AdKeeper, Inc.
- Company type: Private
- Founded: March 2010
- Headquarters: New York City, New York, {{{location_country}}}
- Founders: Scott Kurnit Steve Nieker Todd Sloan MaryAnn Bekkedahl Bruce Winterton Scott Germaise
- Industry: Advertising, Online advertising
- Website: adkeeper.net
- Registration: Optional
- Current status: Offline

= AdKeeper =

Online advertising platform

AdKeeper was an online advertising platform that allowed consumers to keep online ads for future use. A button was inserted into advertising creative elements, and was visible to users as a small button in the ad with the letter “k” inside the button. Consumers could click on the k button to keep the ads, and then return to the cloud-based Adkeeper at a future time, to review the ads they had kept. The users could also share ads with others, via email or social networks.

==Features==
AdKeeper provided users with a personal "Keeper", where they could come to view ads they've collected from various places on the Internet, or the Ad Gallery display area in AdKeeper. Ads that are kept display the date they were kept, when they expire, a short description, and also allow for users to rate them, when they are logged in. Common social sharing tools, such as Email, Twitter, and Facebook are available, and in the aforementioned gallery, users can keep more ads from participating advertisers.

==History==
AdKeeper was founded in March, 2010, by Scott Kurnit, who serves as chairman and CEO. Kurnit is best known as the founder of About.com, which grew to a public market value of $1.7 billion, and was sold to Primedia for $724 million, in 2001. About is now owned by IAC.

AdKeeper operated in stealth until October, 2010, when it launched in private beta. The AdKeeper service became generally available to consumers on February 14, 2011.

==Clients==
AdKeeper began its service with a list of advertisers who used AdKeeper in their online ads, including Air Alaska, Allstate, Ally Bank, AT&T, Best Buy, CBS, Ford, Gap, General Mills, InterContinental Hotels Group, JetBlue, Kia Motors, Kmart, Kraft Foods, Macy’s, McDonald’s, Nextag, Pepsi, Sara Lee, Sears, Showtime, The Advertising Council, The Home Depot, Unilever and Warner Bros.

==Finances and governance==
In March, 2010, the company raised $8 million in funding from DCM, True Ventures, Spark Capital, First Round Capital, Betaworks, The New York Times, Lerer Ventures and several individual investors.
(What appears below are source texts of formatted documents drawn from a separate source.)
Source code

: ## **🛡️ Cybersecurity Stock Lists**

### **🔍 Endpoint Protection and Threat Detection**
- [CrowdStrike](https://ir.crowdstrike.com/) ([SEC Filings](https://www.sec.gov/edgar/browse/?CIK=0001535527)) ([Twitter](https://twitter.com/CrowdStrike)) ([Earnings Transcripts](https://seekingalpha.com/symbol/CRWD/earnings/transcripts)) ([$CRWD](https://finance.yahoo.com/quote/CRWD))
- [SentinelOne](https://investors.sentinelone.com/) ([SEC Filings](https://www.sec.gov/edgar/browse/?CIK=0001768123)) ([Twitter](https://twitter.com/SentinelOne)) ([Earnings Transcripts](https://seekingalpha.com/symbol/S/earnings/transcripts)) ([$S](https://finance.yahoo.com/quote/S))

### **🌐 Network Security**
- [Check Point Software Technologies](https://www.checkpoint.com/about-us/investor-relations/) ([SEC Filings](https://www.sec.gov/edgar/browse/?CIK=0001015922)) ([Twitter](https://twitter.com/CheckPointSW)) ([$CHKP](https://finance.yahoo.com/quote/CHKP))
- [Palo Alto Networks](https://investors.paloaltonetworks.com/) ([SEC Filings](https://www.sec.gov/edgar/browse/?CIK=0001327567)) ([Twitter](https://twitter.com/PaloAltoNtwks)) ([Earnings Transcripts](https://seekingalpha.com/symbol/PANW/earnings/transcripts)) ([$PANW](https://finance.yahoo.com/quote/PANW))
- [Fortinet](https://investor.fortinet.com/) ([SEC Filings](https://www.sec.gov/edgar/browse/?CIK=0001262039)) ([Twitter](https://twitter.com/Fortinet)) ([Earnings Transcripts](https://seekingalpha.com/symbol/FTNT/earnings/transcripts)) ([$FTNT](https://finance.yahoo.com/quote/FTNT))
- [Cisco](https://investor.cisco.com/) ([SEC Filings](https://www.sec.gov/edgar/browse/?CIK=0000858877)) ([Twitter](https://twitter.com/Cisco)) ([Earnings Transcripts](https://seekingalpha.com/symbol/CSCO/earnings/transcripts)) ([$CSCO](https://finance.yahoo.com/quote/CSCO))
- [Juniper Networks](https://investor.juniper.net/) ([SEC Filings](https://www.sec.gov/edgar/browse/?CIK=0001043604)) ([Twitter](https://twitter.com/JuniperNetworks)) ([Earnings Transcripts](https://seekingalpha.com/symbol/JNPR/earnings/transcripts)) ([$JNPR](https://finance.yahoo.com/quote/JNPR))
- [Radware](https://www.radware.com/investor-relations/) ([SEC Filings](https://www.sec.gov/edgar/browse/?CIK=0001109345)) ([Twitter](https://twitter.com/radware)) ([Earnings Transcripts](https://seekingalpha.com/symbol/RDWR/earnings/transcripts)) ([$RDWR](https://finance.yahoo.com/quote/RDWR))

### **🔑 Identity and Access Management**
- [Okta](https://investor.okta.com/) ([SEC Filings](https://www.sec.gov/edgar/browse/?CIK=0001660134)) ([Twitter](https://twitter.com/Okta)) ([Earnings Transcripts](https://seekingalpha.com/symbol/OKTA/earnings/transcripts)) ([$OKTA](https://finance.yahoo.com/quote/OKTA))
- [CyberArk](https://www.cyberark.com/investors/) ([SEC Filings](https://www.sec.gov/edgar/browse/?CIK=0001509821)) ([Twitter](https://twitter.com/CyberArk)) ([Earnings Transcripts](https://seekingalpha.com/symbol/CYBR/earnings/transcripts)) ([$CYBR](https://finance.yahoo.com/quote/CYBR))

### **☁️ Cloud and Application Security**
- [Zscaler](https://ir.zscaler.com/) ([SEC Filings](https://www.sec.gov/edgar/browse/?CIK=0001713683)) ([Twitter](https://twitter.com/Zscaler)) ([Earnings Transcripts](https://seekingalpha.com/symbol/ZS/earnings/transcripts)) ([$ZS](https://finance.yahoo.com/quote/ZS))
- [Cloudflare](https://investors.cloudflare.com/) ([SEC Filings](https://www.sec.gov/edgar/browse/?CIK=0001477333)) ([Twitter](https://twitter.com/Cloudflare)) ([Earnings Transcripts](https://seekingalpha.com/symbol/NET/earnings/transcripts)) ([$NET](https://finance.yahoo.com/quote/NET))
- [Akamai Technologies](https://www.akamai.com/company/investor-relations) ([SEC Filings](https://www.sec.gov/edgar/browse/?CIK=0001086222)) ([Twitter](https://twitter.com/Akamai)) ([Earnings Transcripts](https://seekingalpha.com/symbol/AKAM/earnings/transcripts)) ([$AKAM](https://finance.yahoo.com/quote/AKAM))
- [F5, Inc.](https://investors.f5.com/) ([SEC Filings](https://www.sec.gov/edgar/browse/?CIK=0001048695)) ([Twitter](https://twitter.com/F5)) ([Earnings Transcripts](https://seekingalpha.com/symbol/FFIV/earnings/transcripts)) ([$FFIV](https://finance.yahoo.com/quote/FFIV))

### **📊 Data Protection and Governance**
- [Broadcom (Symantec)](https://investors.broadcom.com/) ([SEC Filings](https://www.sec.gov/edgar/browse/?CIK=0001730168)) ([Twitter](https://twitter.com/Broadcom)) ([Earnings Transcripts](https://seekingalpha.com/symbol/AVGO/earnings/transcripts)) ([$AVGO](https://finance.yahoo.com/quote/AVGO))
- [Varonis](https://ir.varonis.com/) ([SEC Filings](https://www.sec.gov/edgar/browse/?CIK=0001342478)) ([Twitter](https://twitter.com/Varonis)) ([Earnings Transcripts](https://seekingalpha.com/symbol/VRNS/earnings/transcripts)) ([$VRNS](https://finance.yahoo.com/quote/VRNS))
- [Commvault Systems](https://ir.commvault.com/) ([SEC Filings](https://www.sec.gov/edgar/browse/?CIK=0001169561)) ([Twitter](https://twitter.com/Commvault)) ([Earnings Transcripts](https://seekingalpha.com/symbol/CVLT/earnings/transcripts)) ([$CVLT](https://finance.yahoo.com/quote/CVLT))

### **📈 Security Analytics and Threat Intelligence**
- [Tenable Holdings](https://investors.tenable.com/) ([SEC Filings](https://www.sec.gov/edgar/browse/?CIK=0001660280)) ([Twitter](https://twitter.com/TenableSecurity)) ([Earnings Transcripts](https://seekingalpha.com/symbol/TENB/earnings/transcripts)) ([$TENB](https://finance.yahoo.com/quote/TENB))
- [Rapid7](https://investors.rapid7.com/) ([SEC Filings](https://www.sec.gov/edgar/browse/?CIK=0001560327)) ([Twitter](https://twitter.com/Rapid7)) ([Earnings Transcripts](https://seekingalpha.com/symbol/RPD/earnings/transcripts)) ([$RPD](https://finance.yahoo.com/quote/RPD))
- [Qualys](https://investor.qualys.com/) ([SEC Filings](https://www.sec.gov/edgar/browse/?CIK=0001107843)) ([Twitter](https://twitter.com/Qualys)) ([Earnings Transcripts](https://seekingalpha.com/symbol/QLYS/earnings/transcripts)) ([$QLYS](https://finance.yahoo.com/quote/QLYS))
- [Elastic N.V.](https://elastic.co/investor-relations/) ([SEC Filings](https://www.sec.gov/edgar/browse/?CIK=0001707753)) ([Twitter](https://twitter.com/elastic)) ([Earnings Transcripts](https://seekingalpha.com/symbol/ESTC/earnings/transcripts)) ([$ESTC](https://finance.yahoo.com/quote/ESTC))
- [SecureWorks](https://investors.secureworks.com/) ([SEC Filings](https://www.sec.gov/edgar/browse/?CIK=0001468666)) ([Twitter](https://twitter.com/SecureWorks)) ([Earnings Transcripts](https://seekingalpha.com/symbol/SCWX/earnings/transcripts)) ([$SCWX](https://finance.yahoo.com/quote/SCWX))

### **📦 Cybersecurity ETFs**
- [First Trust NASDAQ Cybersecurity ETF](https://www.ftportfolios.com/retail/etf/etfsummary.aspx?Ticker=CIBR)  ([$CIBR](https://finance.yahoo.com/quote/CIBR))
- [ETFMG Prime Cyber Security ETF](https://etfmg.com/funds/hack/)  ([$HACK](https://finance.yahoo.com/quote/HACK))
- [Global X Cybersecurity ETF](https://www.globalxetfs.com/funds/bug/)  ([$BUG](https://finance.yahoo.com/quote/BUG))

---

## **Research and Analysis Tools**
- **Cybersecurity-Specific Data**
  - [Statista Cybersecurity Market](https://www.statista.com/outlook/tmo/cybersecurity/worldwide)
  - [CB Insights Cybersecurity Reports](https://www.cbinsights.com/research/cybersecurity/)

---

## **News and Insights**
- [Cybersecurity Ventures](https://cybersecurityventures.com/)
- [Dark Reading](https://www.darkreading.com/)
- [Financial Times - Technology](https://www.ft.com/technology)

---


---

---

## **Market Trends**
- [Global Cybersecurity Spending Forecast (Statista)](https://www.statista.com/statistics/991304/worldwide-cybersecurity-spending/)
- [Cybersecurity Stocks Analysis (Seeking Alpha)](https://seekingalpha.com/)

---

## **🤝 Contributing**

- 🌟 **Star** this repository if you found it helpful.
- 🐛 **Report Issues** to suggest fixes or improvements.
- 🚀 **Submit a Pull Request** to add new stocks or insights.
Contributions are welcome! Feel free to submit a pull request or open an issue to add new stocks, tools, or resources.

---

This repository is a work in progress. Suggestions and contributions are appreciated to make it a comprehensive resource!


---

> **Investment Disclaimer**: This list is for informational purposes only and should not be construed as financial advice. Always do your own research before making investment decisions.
In December, 2010, the company raised $35 million from Oak Investment Partners, DCM, and other previous investors.

AdKeeper’s Board of Directors consists of Scott Kurnit, Fred Harman (Managing Partner of Oak Investment Partners), Dixon Doll (Co-Founder and General Partner, DCM), Jon Callaghan (Founder, True Ventures) and Ron Unterman (scientist and former Managing Director, Slater Technology Fund).